We’re celebrating this artful and wild path with a 15th anniversary celebration on September 21st, 2025. Friends, neighbors, former employees, current staff, long time customers, guests from near and far, land and community partners and collaborators of all kinds are invited to join us! Finnriver has been lovingly and carefully shaped by so many hands...and hearts and heads.
When my husband Keith and I — and our original land partners Kate Dean and Will O’Donnell —first purchased 33 acres in the Chimacum Valley from Lige and Kay Christian, we began to learn about the power of community vision, support and collaboration. With a remarkable local investor network, conservation easements from the Jefferson Land Trust, stream restoration work from the North Olympic Salmon Coalition and Jefferson County Conservation District, and a neighborhood network of farmers, we began to learn how rural communities care for each other and the land and waters that sustain them. We named the land ‘Finnriver’ after our families’ two toddlers, who called forth our deepest hopes for the world they would grow up in, and our responsibility to the future.
We teamed up with our valley friend and neighbor Eric Jorgensen in 2008 to explore making cider with organic apples, and although we did not know exactly what it would become, we knew what we hoped it could be. It was always more than cider! It was about connection. All three of us had spent our 20s working outdoors as environmental educators. Two of us went on to become public school teachers. We arrived at Finnriver with a deep commitment to education and to building community on the land. We were guided by ecological ethics and by the wisdom of age-old land-based traditions, and by contemporary thinkers, writers and activists who were re-centering our relationship to Earth.

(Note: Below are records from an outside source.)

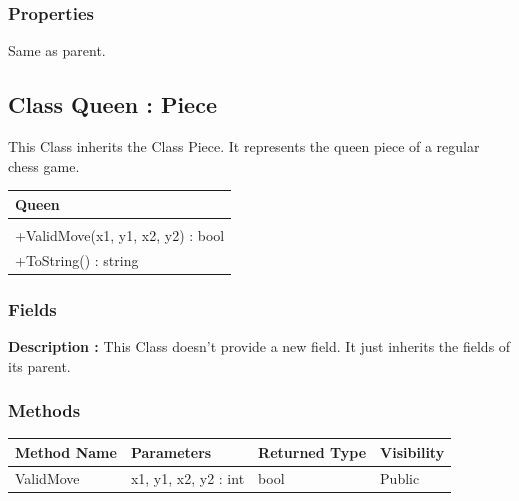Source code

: \documentclass[12pt]{article}
\begin{document}
\subsubsection{Properties}

Same as parent.

\newpage


\subsection{Class Queen : Piece}

This Class inherits the Class Piece. It represents the queen 
piece of a regular chess game.
\begin{table}[H]
    \begin{tabular}{|l|}
    \hline
    \cellcolor[HTML]{C0C0C0}\textbf{Queen} \\ \hline
    \cellcolor[HTML]{EFEFEF}                    \\ \hline
    +ValidMove(x1, y1, x2, y2) : bool           \\ \hline
    +ToString() : string                        \\ \hline
    \end{tabular}
\end{table}

\subsubsection{Fields}

\textbf{Description :} This Class doesn't provide a new field. It just
inherits the fields of its parent.

\subsubsection{Methods}

\begin{table}[H]
    \begin{tabular}{|l|l|l|l|}
    \hline
    \rowcolor[HTML]{EFEFEF} 
    \cellcolor[HTML]{EFEFEF}\textbf{Method Name} & \textbf{Parameters}  & \textbf{Returned Type} & \textbf{Visibility} \\ \hline
    ValidMove                          & x1, y1, x2, y2 : int & bool                   & Public              \\ \hline
    \end{tabular}
\end{table}
\end{document}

Eric, Keith and I came to identify ourselves as the “Head”, “Hands”, and “Heart”, recognizing the unique roles we played in our rustic, hand-hewn, three-legged leadership stool. A few years later, Andrew Byers joined as Head Cidermaker, and we imagined him as the “hemoglobin,” carefully crafting the liquid that became the lifeblood of the cidery. And now, after a remarkably smooth and successful founder transition, Amanda Oborne has beautifully integrated the Head and the Heart together as our new CEO—carrying us forward for the love of land, the art of farming, and the spirit of community! Meanwhile, Chris Weir, who began working at the Cidery as a young man, is now leading the cidermaking program and producing bottles full of wild and artful beauty.

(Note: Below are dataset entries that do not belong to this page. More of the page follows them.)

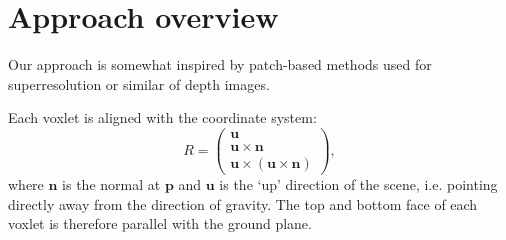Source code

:\documentclass[10pt,twocolumn,letterpaper]{article}
\makeatletter
\renewcommand*{\ie}{i.e.\@\xspace}
\newcommand{\point}{\mathbf{p}}
\newcommand{\normal}{\mathbf{n}}
\newcommand{\updir}{\mathbf{u}}
\newcommand{\remove}[1]{\textcolor{grey}{#1}}
\makeatother
\begin{document}


\section{Approach overview}



Our approach is somewhat inspired by patch-based methods used for superresolution or similar of depth images. 



Each voxlet is aligned with the coordinate system:
\begin{equation}
  R = 
  \left( \begin{array}{ccc}
  \updir \\
  \updir \times \normal \\
  \updir \times (\updir \times \normal)  \end{array} \right),
\end{equation}
where $\normal$ is the normal at $\point$ and $\updir$ is the `up' direction of the scene, \ie pointing directly away from the direction of gravity.
The top and bottom face of each voxlet is therefore parallel with the ground plane.





\end{document}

Finnriver has always held the intention to live in humble and grateful relationship to the land that sustains us. Our hope was that with a sip of the cider (made from organic fruit grown with a sense of accountability to the land) or a visit to the farm and Cider Garden, people would feel a restored sense of kinship and connection. We’ve talked a lot over the years about inviting people to drink in the beauty… and about how we could serve the land with cider. The adventure to enact these intentions has been wholehearted and sometimes confounding— offering many branching opportunities, like the light-reaching limbs of an apple tree. We’ve never ceased to wonder at the miracle of a ripe apple at the end of a growing season! With similar wonder we get ready to celebrate this 15th anniversary milestone for Finnriver cidery and for the fruits we’ve been able to gather and share together with all of you.
Our 15th anniversary is an opportunity to reflect on our lessons, celebrate our growth, and to renew our vows to care for people and place.
Thank you for your connection to Finnriver and for celebrating this milestone with us here or there!